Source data
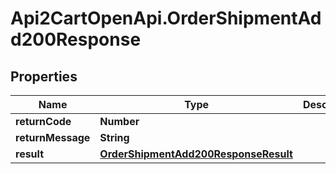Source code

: # Api2CartOpenApi.OrderShipmentAdd200Response

## Properties

Name | Type | Description | Notes
------------ | ------------- | ------------- | -------------
**returnCode** | **Number** |  | [optional] 
**returnMessage** | **String** |  | [optional] 
**result** | [**OrderShipmentAdd200ResponseResult**](OrderShipmentAdd200ResponseResult.md) |  | [optional]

→ **Work order**
Although the records include pictures, output only their text, exactly and completely.

→ **Response below**
Source code

: # Api2CartOpenApi.OrderShipmentAdd200Response

## Properties

Name | Type | Description | Notes
------------ | ------------- | ------------- | -------------
**returnCode** | **Number** |  | [optional] 
**returnMessage** | **String** |  | [optional] 
**result** | [**OrderShipmentAdd200ResponseResult**](OrderShipmentAdd200ResponseResult.md) |  | [optional]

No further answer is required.